*** Opening of PROVIDED DATA ***

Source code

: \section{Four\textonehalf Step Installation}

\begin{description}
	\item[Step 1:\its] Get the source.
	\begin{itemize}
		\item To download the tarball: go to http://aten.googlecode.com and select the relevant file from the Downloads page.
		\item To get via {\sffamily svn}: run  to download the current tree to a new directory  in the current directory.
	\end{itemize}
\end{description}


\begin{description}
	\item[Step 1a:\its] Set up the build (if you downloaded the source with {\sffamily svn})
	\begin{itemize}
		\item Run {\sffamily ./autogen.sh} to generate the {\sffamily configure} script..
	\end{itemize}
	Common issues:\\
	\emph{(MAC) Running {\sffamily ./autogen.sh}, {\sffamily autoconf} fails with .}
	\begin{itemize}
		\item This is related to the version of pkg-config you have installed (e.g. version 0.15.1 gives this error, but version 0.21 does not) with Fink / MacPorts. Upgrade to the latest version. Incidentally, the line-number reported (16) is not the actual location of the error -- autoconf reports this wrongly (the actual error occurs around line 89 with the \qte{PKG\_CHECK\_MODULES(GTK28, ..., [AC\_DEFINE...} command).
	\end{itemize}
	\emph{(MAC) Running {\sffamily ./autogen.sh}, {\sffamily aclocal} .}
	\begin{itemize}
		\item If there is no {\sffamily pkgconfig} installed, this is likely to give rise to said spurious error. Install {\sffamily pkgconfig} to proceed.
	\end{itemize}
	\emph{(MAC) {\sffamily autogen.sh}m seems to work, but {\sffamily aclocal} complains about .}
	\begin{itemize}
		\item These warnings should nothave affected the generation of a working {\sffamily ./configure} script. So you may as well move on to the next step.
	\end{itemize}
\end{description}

*** Close of PROVIDED DATA ***

● **PROBLEM DETAILS**
Exactly as written, restate every record in the listing.

● **RESPONSE**
Source code

: \section{Four\textonehalf Step Installation}

\begin{description}
	\item[Step 1:\its] Get the source.
	\begin{itemize}
		\item To download the tarball: go to http://aten.googlecode.com and select the relevant file from the Downloads page.
		\item To get via {\sffamily svn}: run  to download the current tree to a new directory  in the current directory.
	\end{itemize}
\end{description}


\begin{description}
	\item[Step 1a:\its] Set up the build (if you downloaded the source with {\sffamily svn})
	\begin{itemize}
		\item Run {\sffamily ./autogen.sh} to generate the {\sffamily configure} script..
	\end{itemize}
	Common issues:\\
	\emph{(MAC) Running {\sffamily ./autogen.sh}, {\sffamily autoconf} fails with .}
	\begin{itemize}
		\item This is related to the version of pkg-config you have installed (e.g. version 0.15.1 gives this error, but version 0.21 does not) with Fink / MacPorts. Upgrade to the latest version. Incidentally, the line-number reported (16) is not the actual location of the error -- autoconf reports this wrongly (the actual error occurs around line 89 with the \qte{PKG\_CHECK\_MODULES(GTK28, ..., [AC\_DEFINE...} command).
	\end{itemize}
	\emph{(MAC) Running {\sffamily ./autogen.sh}, {\sffamily aclocal} .}
	\begin{itemize}
		\item If there is no {\sffamily pkgconfig} installed, this is likely to give rise to said spurious error. Install {\sffamily pkgconfig} to proceed.
	\end{itemize}
	\emph{(MAC) {\sffamily autogen.sh}m seems to work, but {\sffamily aclocal} complains about .}
	\begin{itemize}
		\item These warnings should nothave affected the generation of a working {\sffamily ./configure} script. So you may as well move on to the next step.
	\end{itemize}
\end{description}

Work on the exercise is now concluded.